■ WORK REQUEST ■
All records below must be retyped exactly.

+++

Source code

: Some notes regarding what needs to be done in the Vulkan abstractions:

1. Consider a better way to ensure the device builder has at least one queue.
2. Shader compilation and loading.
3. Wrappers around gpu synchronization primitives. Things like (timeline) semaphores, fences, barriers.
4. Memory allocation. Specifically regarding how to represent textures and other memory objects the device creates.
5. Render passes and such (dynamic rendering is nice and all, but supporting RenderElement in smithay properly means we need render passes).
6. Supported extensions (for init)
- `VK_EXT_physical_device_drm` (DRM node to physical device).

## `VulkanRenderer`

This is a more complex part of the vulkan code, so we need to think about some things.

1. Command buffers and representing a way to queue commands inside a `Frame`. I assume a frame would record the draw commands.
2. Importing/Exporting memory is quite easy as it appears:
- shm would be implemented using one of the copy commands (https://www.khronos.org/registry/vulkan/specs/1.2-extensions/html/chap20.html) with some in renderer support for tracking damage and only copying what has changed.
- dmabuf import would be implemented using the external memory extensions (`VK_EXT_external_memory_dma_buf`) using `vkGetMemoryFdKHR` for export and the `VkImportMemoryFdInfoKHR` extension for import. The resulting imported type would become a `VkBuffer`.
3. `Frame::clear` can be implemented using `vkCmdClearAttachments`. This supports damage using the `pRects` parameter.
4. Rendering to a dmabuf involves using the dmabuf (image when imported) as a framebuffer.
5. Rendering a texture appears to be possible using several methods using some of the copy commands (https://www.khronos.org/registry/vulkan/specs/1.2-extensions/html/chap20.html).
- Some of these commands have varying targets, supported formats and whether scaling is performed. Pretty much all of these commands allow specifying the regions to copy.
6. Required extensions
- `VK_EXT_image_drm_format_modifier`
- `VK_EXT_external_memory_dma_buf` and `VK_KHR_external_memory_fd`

+++

■ ANSWER BOX ■
Source code

: Some notes regarding what needs to be done in the Vulkan abstractions:

1. Consider a better way to ensure the device builder has at least one queue.
2. Shader compilation and loading.
3. Wrappers around gpu synchronization primitives. Things like (timeline) semaphores, fences, barriers.
4. Memory allocation. Specifically regarding how to represent textures and other memory objects the device creates.
5. Render passes and such (dynamic rendering is nice and all, but supporting RenderElement in smithay properly means we need render passes).
6. Supported extensions (for init)
- `VK_EXT_physical_device_drm` (DRM node to physical device).

## `VulkanRenderer`

This is a more complex part of the vulkan code, so we need to think about some things.

1. Command buffers and representing a way to queue commands inside a `Frame`. I assume a frame would record the draw commands.
2. Importing/Exporting memory is quite easy as it appears:
- shm would be implemented using one of the copy commands (https://www.khronos.org/registry/vulkan/specs/1.2-extensions/html/chap20.html) with some in renderer support for tracking damage and only copying what has changed.
- dmabuf import would be implemented using the external memory extensions (`VK_EXT_external_memory_dma_buf`) using `vkGetMemoryFdKHR` for export and the `VkImportMemoryFdInfoKHR` extension for import. The resulting imported type would become a `VkBuffer`.
3. `Frame::clear` can be implemented using `vkCmdClearAttachments`. This supports damage using the `pRects` parameter.
4. Rendering to a dmabuf involves using the dmabuf (image when imported) as a framebuffer.
5. Rendering a texture appears to be possible using several methods using some of the copy commands (https://www.khronos.org/registry/vulkan/specs/1.2-extensions/html/chap20.html).
- Some of these commands have varying targets, supported formats and whether scaling is performed. Pretty much all of these commands allow specifying the regions to copy.
6. Required extensions
- `VK_EXT_image_drm_format_modifier`
- `VK_EXT_external_memory_dma_buf` and `VK_KHR_external_memory_fd`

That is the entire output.